2013年11月8日
【美肌戦略】一兆円市場にらみ提案活発化、新たなキーワードは「肌細胞ケア」

化粧品、サプリメントなどを加えた美肌市場はこの数年、着実に伸長している。経済産業省の化学工業統計をみると、2012年のスキンケア化粧品の国内販売金額は約6,380億円。さらに薬用化粧品や光老化予防商品(UVケア)、海外ブランド化粧品、美顔器、美肌サプリメントなどを加えると、広義の美肌マーケットは1兆円を優に超え、毎年のように様々な訴求が行われている。今夏、カネボウ化粧品の回収事件により、その中のひとつである「美白」市場への影響も懸念されたが、業界への悪影響は意外に少ないとの声が多く、より「効果+安全性」を付与した製剤開発に関心が高まってきている。このほか、2011年に新効能の表示が認められた抗シワ製品、そして海外コスメの影響から「肌細胞ケア」「幹細胞コスメ」「ステムセル」などのいわゆる「細胞系コスメ」も注目されてきている。さらにインナーケアの重要性から、内外美容商品の提案も活発化し始めている。




■カネボウ事件の美白市場への影響は!?
美肌訴求商品はエイジングケア市場と相関しながら着実に市場を形成、“いつまでも若く元気でありたい”という高齢者のエイジングケア志向、さら40代に突入した団塊ジュニアを加え、今後さらに市場拡大が期待される。
そうした中、美肌市場での新たなキーワードとして浮上しているのが「肌細胞ケア」「幹細胞コスメ」「ステムセル」などのいわゆる「細胞系コスメ」。「海外コスメの戦略はより顕著に“肌細胞をケアしてTOTALアンチエイジングを実践する”という方向に向かっている。こうした傾向は国内でも見られ、原料でもリンゴ果実培養幹細胞原料をはじめとした幹細胞系の原料が国内外問わず見受けられるようになってきた」と複数の化粧品受託が最近のトレンドを指摘する。また、ペプチド系原料も相変わらず盛況で、よりコアな美肌ケアを目指した商品に向けた各種成分が化粧品原料メーカーから提案されているという。
このほか、承認された医薬部外品(薬用化粧品)をOEM商品などで提供すること、自社オリジナル化粧品素材の開発、一昨年に厚生労働省が化粧品の効能範囲に追加した「抗シワ」対応などは、この数年の基調でもある。
また、カネボウ化粧品の自主回収事件の余波から若干トーンダウンしているように見受けられる「美白」商材は、「特に悪い影響はない。むしろ、自前の美白処方は好評」、「美白ケアは、相変わらず女性の美肌追求の最重要テーマのひとつとして常にニーズがあり、『効果+安全性』を付与した製剤開発が急がれる」など化粧品受託企業での影響は少ないようだ。しかし、「一部の消費者の間では、こうした事件の影響から自然派化粧品を求める傾向もあり、多少の影響は否めない」との声もある。

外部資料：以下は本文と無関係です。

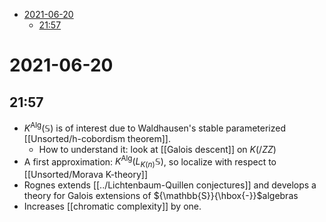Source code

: -   [2021-06-20](#section)
    -   [21:57](#section-1)














2021-06-20
==========

21:57
-----

-   $K^\mathsf{Alg}({\mathbb{S}})$ is of interest due to Waldhausen's stable parameterized \[\[Unsorted/h-cobordism theorem\]\].
    -   How to understand it: look at \[\[Galois descent\]\] on $K(/ZZ)$
-   A first approximation: $K^\mathsf{Alg}(L_{K(n)} {\mathbb{S}})$, so localize with respect to \[\[Unsorted/Morava K-theory\]\]
-   Rognes extends \[\[../Lichtenbaum-Quillen conjectures\]\] and develops a theory for Galois extensions of ${\mathbb{S}}{\hbox{-}}$algebras
-   Increases \[\[chromatic complexity\]\] by one.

こうしたことから、今後美肌市場は、広い意味での“美肌”にはじまり、市場が要求する“抗シワ”や“美白”、“保湿持続”、“細胞系ケア”、“ナチュラル志向(自然派)”など、消費者のニーズに応えることが求められそうだ。化粧品受託企業の多くも、そうした点に対応しながら、化粧品の企画立案から処方開発、各種試験の実施、商品化にいたるまでをトータルにサポートしていくことが一層重要と見ている。




■大手化粧品メーカーでは必須アイテムの内外美容商品
この数年急速に浸透しているのが「内外美容」商品だ。化粧品最大手の資生堂が40代女性をターゲットに化粧品と健康食品等をセットにした内外美容商品を3年前に市場投入。その後、カネボウ化粧品、ポーラ化粧品など大手他社も“インナーコスメ”の名称でサプリメントを投入、最近では訪販大手のヤクルトが美容商品を全国展開するなど、内外美容市場の本格形成が始まっている。

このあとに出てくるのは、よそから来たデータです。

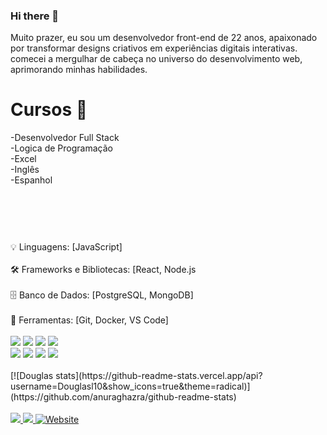 ### Hi there 👋

Muito prazer, eu sou um desenvolvedor front-end de 22 anos, apaixonado por transformar designs criativos em experiências digitais interativas. comecei a mergulhar de cabeça no universo do desenvolvimento web, aprimorando minhas habilidades.

<h1>Cursos 📖</h1>
-Desenvolvedor Full Stack
<br>
-Logica de Programação
<br>
-Excel
<br>
-Inglês
<br>
-Espanhol
<br>
<br>
<h1></h1>
<br>
<br>
💡 Linguagens: [JavaScript]
<br>
<br>
🛠️ Frameworks e Bibliotecas: [React, Node.js
<br>
<br>
🗄️ Banco de Dados: [PostgreSQL, MongoDB]
<br>
<br>
🔧 Ferramentas: [Git, Docker, VS Code]
<br>
<br>
<img src="https://img.shields.io/badge/HTML5-E34F26?style=for-the-badge&logo=html5&logoColor=white">
<img src="https://img.shields.io/badge/CSS3-1572B6?style=for-the-badge&logo=css3&logoColor=white">
<img src="https://img.shields.io/badge/JavaScript-323330?style=for-the-badge&logo=javascript&logoColor=F7DF1E">
<img src="https://img.shields.io/badge/docker-257bd6?style=for-the-badge&logo=docker&logoColor=white"/>
<br>
<img src="https://shields.io/badge/TypeScript-3178C6?logo=TypeScript&logoColor=FFF&style=flat-square"/>
<img src="https://img.shields.io/badge/-MongoDB-13aa52?style=for-the-badge&logo=mongodb&logoColor=white"/>
<img src="https://img.shields.io/badge/-ReactJs-61DAFB?logo=react&logoColor=white&style=for-the-badge"/>
<img src="https://img.shields.io/badge/node.js-339933?style=for-the-badge&logo=Node.js&logoColor=white"/>
<br>
<br>
[![Douglas stats](https://github-readme-stats.vercel.app/api?username=Douglasl10&show_icons=true&theme=radical)](https://github.com/anuraghazra/github-readme-stats)
<br>
<br>
<a href="https://www.linkedin.com/in/douglas-oliveira-pagina/"><img src="https://img.shields.io/badge/LinkedIn-0077B5?style=for-the-badge&logo=linkedin&logoColor=white">
<a href="https://www.instagram.com/_douglasl10/"><img src="https://img.shields.io/badge/Instagram-E4405F?style=for-the-badge&logo=instagram&logoColor=white">
<a href="https://douglas-portifolio.com.br/"><img alt="Website" src="https://img.shields.io/website?url=https%3A%2F%2Fdouglas-portifolio.com.br%2F"></a></a>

内外美容を手掛けるほかの受託企業は、「美肌商品や内外美容商品はターゲットとなる消費者の年齢、販路、価格帯等で微妙に商品開発が異なる。化粧品とサプリメントに共通する訴求点やコンセプトの設定が重要で、クライアントの要望をいかに具現化するかが重要」としている。
現時点で化粧品メーカーの内外美容市場参入は大手が中心で、中堅の化粧品メーカーの参入はこれからといえる。これについてある受託企業は「中堅化粧品メーカーは、内外美容のコンセプトは面白いが、自社マーケティング力や異業種であることを考慮し、売りづらさを想定しているのではないか。機能性表示解禁など新たな契機が生じれば、新たな市場参入が期待できるはず」としている。